>>>>>
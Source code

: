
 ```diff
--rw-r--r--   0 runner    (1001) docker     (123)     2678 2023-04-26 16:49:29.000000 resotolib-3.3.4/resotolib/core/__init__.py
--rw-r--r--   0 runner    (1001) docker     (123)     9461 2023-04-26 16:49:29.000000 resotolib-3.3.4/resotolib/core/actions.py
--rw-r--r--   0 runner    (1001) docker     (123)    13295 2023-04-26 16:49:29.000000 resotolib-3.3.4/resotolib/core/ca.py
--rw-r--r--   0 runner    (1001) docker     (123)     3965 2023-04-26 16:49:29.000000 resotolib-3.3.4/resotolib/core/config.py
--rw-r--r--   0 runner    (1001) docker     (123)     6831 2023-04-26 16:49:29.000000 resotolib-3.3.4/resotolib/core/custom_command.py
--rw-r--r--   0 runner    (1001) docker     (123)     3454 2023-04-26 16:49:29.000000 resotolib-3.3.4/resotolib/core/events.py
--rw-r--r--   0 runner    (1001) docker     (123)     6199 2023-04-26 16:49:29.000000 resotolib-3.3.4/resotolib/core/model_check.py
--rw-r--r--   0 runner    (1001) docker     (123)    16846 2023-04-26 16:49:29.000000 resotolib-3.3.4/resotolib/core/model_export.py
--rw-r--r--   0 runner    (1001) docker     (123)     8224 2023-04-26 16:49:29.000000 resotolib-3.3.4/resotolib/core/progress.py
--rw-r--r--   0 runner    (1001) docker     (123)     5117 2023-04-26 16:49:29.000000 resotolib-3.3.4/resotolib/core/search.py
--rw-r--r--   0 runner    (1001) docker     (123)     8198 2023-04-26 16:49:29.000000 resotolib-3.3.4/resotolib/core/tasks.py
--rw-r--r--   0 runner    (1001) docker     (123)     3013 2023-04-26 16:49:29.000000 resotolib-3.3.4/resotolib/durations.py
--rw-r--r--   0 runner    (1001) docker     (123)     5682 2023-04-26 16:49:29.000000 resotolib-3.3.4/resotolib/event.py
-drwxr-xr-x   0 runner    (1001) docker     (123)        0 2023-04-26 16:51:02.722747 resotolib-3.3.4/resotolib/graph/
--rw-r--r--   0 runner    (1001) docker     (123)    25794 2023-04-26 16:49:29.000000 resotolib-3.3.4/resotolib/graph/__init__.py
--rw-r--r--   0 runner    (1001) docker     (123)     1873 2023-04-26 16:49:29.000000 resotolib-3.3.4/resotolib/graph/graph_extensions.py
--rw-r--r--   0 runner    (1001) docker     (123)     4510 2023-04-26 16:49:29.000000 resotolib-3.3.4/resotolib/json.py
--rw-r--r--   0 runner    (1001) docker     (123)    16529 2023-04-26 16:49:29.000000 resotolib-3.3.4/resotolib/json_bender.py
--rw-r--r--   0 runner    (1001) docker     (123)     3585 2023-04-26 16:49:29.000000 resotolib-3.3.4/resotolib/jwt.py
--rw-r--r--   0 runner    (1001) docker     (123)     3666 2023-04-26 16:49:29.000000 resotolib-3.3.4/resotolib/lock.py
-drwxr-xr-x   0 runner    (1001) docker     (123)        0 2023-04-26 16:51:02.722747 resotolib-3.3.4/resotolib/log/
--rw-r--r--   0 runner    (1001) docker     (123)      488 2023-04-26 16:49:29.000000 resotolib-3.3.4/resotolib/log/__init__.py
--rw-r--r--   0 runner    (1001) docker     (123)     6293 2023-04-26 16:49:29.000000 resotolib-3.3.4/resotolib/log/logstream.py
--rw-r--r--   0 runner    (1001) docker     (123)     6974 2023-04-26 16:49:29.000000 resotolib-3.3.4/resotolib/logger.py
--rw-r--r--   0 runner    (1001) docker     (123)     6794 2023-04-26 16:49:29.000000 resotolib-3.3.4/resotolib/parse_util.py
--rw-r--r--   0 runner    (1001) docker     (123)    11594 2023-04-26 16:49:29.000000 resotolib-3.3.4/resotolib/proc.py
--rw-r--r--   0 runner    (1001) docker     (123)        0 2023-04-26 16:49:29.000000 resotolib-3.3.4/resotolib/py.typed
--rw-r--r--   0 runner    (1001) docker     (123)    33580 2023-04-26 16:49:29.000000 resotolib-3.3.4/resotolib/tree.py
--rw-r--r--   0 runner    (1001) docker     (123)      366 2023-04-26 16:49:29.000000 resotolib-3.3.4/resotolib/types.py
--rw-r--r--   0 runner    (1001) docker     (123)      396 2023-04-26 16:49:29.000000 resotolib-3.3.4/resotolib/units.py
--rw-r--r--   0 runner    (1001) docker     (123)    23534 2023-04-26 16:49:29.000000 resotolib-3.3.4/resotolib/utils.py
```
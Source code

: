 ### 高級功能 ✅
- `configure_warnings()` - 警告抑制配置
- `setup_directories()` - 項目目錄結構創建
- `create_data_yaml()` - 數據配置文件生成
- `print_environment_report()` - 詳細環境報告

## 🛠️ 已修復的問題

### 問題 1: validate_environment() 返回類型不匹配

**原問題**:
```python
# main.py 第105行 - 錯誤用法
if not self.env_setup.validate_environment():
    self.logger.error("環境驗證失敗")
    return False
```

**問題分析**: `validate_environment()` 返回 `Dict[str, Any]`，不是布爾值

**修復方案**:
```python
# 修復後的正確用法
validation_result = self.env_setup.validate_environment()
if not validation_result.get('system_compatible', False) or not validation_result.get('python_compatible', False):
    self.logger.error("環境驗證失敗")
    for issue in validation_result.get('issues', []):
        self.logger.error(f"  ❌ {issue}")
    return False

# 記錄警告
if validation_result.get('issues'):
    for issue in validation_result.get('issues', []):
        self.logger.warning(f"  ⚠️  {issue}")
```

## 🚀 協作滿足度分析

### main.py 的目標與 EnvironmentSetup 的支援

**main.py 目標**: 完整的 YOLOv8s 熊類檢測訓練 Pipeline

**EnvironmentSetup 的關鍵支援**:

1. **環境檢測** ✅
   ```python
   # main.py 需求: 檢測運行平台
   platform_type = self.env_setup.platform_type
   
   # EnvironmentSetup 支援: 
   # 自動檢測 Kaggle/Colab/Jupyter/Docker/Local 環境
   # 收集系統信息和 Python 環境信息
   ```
<<<<<
### What the task asks
Each entry must be set down exactly as it appears.

### Your response
Source code

:
 ```diff
--rw-r--r--   0 runner    (1001) docker     (123)     2678 2023-04-26 16:49:29.000000 resotolib-3.3.4/resotolib/core/__init__.py
--rw-r--r--   0 runner    (1001) docker     (123)     9461 2023-04-26 16:49:29.000000 resotolib-3.3.4/resotolib/core/actions.py
--rw-r--r--   0 runner    (1001) docker     (123)    13295 2023-04-26 16:49:29.000000 resotolib-3.3.4/resotolib/core/ca.py
--rw-r--r--   0 runner    (1001) docker     (123)     3965 2023-04-26 16:49:29.000000 resotolib-3.3.4/resotolib/core/config.py
--rw-r--r--   0 runner    (1001) docker     (123)     6831 2023-04-26 16:49:29.000000 resotolib-3.3.4/resotolib/core/custom_command.py
--rw-r--r--   0 runner    (1001) docker     (123)     3454 2023-04-26 16:49:29.000000 resotolib-3.3.4/resotolib/core/events.py
--rw-r--r--   0 runner    (1001) docker     (123)     6199 2023-04-26 16:49:29.000000 resotolib-3.3.4/resotolib/core/model_check.py
--rw-r--r--   0 runner    (1001) docker     (123)    16846 2023-04-26 16:49:29.000000 resotolib-3.3.4/resotolib/core/model_export.py
--rw-r--r--   0 runner    (1001) docker     (123)     8224 2023-04-26 16:49:29.000000 resotolib-3.3.4/resotolib/core/progress.py
--rw-r--r--   0 runner    (1001) docker     (123)     5117 2023-04-26 16:49:29.000000 resotolib-3.3.4/resotolib/core/search.py
--rw-r--r--   0 runner    (1001) docker     (123)     8198 2023-04-26 16:49:29.000000 resotolib-3.3.4/resotolib/core/tasks.py
--rw-r--r--   0 runner    (1001) docker     (123)     3013 2023-04-26 16:49:29.000000 resotolib-3.3.4/resotolib/durations.py
--rw-r--r--   0 runner    (1001) docker     (123)     5682 2023-04-26 16:49:29.000000 resotolib-3.3.4/resotolib/event.py
-drwxr-xr-x   0 runner    (1001) docker     (123)        0 2023-04-26 16:51:02.722747 resotolib-3.3.4/resotolib/graph/
--rw-r--r--   0 runner    (1001) docker     (123)    25794 2023-04-26 16:49:29.000000 resotolib-3.3.4/resotolib/graph/__init__.py
--rw-r--r--   0 runner    (1001) docker     (123)     1873 2023-04-26 16:49:29.000000 resotolib-3.3.4/resotolib/graph/graph_extensions.py
--rw-r--r--   0 runner    (1001) docker     (123)     4510 2023-04-26 16:49:29.000000 resotolib-3.3.4/resotolib/json.py
--rw-r--r--   0 runner    (1001) docker     (123)    16529 2023-04-26 16:49:29.000000 resotolib-3.3.4/resotolib/json_bender.py
--rw-r--r--   0 runner    (1001) docker     (123)     3585 2023-04-26 16:49:29.000000 resotolib-3.3.4/resotolib/jwt.py
--rw-r--r--   0 runner    (1001) docker     (123)     3666 2023-04-26 16:49:29.000000 resotolib-3.3.4/resotolib/lock.py
-drwxr-xr-x   0 runner    (1001) docker     (123)        0 2023-04-26 16:51:02.722747 resotolib-3.3.4/resotolib/log/
--rw-r--r--   0 runner    (1001) docker     (123)      488 2023-04-26 16:49:29.000000 resotolib-3.3.4/resotolib/log/__init__.py
--rw-r--r--   0 runner    (1001) docker     (123)     6293 2023-04-26 16:49:29.000000 resotolib-3.3.4/resotolib/log/logstream.py
--rw-r--r--   0 runner    (1001) docker     (123)     6974 2023-04-26 16:49:29.000000 resotolib-3.3.4/resotolib/logger.py
--rw-r--r--   0 runner    (1001) docker     (123)     6794 2023-04-26 16:49:29.000000 resotolib-3.3.4/resotolib/parse_util.py
--rw-r--r--   0 runner    (1001) docker     (123)    11594 2023-04-26 16:49:29.000000 resotolib-3.3.4/resotolib/proc.py
--rw-r--r--   0 runner    (1001) docker     (123)        0 2023-04-26 16:49:29.000000 resotolib-3.3.4/resotolib/py.typed
--rw-r--r--   0 runner    (1001) docker     (123)    33580 2023-04-26 16:49:29.000000 resotolib-3.3.4/resotolib/tree.py
--rw-r--r--   0 runner    (1001) docker     (123)      366 2023-04-26 16:49:29.000000 resotolib-3.3.4/resotolib/types.py
--rw-r--r--   0 runner    (1001) docker     (123)      396 2023-04-26 16:49:29.000000 resotolib-3.3.4/resotolib/units.py
--rw-r--r--   0 runner    (1001) docker     (123)    23534 2023-04-26 16:49:29.000000 resotolib-3.3.4/resotolib/utils.py
```
Source code

: ### 高級功能 ✅
- `configure_warnings()` - 警告抑制配置
- `setup_directories()` - 項目目錄結構創建
- `create_data_yaml()` - 數據配置文件生成
- `print_environment_report()` - 詳細環境報告

## 🛠️ 已修復的問題

### 問題 1: validate_environment() 返回類型不匹配

**原問題**:
```python
# main.py 第105行 - 錯誤用法
if not self.env_setup.validate_environment():
    self.logger.error("環境驗證失敗")
    return False
```

**問題分析**: `validate_environment()` 返回 `Dict[str, Any]`，不是布爾值

**修復方案**:
```python
# 修復後的正確用法
validation_result = self.env_setup.validate_environment()
if not validation_result.get('system_compatible', False) or not validation_result.get('python_compatible', False):
    self.logger.error("環境驗證失敗")
    for issue in validation_result.get('issues', []):
        self.logger.error(f"  ❌ {issue}")
    return False

# 記錄警告
if validation_result.get('issues'):
    for issue in validation_result.get('issues', []):
        self.logger.warning(f"  ⚠️  {issue}")
```

## 🚀 協作滿足度分析

### main.py 的目標與 EnvironmentSetup 的支援

**main.py 目標**: 完整的 YOLOv8s 熊類檢測訓練 Pipeline

**EnvironmentSetup 的關鍵支援**:

1. **環境檢測** ✅
   ```python
   # main.py 需求: 檢測運行平台
   platform_type = self.env_setup.platform_type
   
   # EnvironmentSetup 支援: 
   # 自動檢測 Kaggle/Colab/Jupyter/Docker/Local 環境
   # 收集系統信息和 Python 環境信息
   ```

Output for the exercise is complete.